This is especially clear in cases of moha: It’s hard to imagine effectively treating moha without engaging in “dynamic interactions between the brain, body and both the physical and social environments.” At least one would have to engage in thought experiments based on mental simulations of past such interactions.
And in cases of rāga, for example addictions, an important part of treatment is changing the environment. As psychologist John C. Norcross put it: “We routinely underestimate the power of our environment to shape our behavior. That’s been the key lesson of social psychology over the past 50 years.” In many cases the brain, body, and elements of the environment can be considered an integrated system.
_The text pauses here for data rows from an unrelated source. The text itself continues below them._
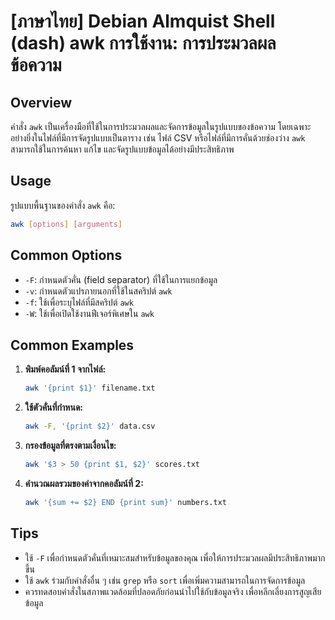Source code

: # [ภาษาไทย] Debian Almquist Shell (dash) awk การใช้งาน: การประมวลผลข้อความ

## Overview
คำสั่ง `awk` เป็นเครื่องมือที่ใช้ในการประมวลผลและจัดการข้อมูลในรูปแบบของข้อความ โดยเฉพาะอย่างยิ่งในไฟล์ที่มีการจัดรูปแบบเป็นตาราง เช่น ไฟล์ CSV หรือไฟล์ที่มีการคั่นด้วยช่องว่าง `awk` สามารถใช้ในการค้นหา แก้ไข และจัดรูปแบบข้อมูลได้อย่างมีประสิทธิภาพ

## Usage
รูปแบบพื้นฐานของคำสั่ง `awk` คือ:

```bash
awk [options] [arguments]
```

## Common Options
- `-F`: กำหนดตัวคั่น (field separator) ที่ใช้ในการแยกข้อมูล
- `-v`: กำหนดตัวแปรภายนอกที่ใช้ในสคริปต์ `awk`
- `-f`: ใช้เพื่อระบุไฟล์ที่มีสคริปต์ `awk`
- `-W`: ใช้เพื่อเปิดใช้งานฟีเจอร์พิเศษใน `awk`

## Common Examples
1. **พิมพ์คอลัมน์ที่ 1 จากไฟล์:**
   ```bash
   awk '{print $1}' filename.txt
   ```

2. **ใช้ตัวคั่นที่กำหนด:**
   ```bash
   awk -F, '{print $2}' data.csv
   ```

3. **กรองข้อมูลที่ตรงตามเงื่อนไข:**
   ```bash
   awk '$3 > 50 {print $1, $2}' scores.txt
   ```

4. **คำนวณผลรวมของค่าจากคอลัมน์ที่ 2:**
   ```bash
   awk '{sum += $2} END {print sum}' numbers.txt
   ```

## Tips
- ใช้ `-F` เพื่อกำหนดตัวคั่นที่เหมาะสมสำหรับข้อมูลของคุณ เพื่อให้การประมวลผลมีประสิทธิภาพมากขึ้น
- ใช้ `awk` ร่วมกับคำสั่งอื่น ๆ เช่น `grep` หรือ `sort` เพื่อเพิ่มความสามารถในการจัดการข้อมูล
- ควรทดสอบคำสั่งในสภาพแวดล้อมที่ปลอดภัยก่อนนำไปใช้กับข้อมูลจริง เพื่อหลีกเลี่ยงการสูญเสียข้อมูล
If we were to take all of the above into account, premise 2 in your list of Disengaged Buddhist premises would be too simplistic. I suspect Engaged Buddhist Thich Nhat Hanh would agree, as his emphasis on interbeing seems congruent with 4E cognition. Of course, Thich Nhat Hanh was an innovator, so we could expect some divergence between his ideas and practices and those of hundreds or thousands of years ago. Thich Nhat Hanh even challenged premise 1 above to some degree: “To say, ‘Life is suffering’, is too general. To say that craving is the cause of all our suffering is too simplistic. We need to say, ‘The basis for this suffering is such and such an affliction’, and then call it by its true name” (The Heart of the Buddha’s Teaching, Berkeley: Parallax Press, 1998).
loveofallwisdom said:
That’s a really important point, yeah. It ties to the critique I’ve made of Stoicism, that the distinction between internal and external goods is not always hard and fast. There is such a thing as environments conducive to rāga, dveṣa and moha – or to their opposites. (A major reason for the creation of monasteries.) That point would be a good way to defend a position like Purser’s, though there would be a lot of additional steps that would need to be taken to make it stick. And while TNH is indeed an innovator, the East Asian (and especially Chan/Thien) material he’s drawing from is intimacy rather than integrity Buddhism, which is not so far from this perspective.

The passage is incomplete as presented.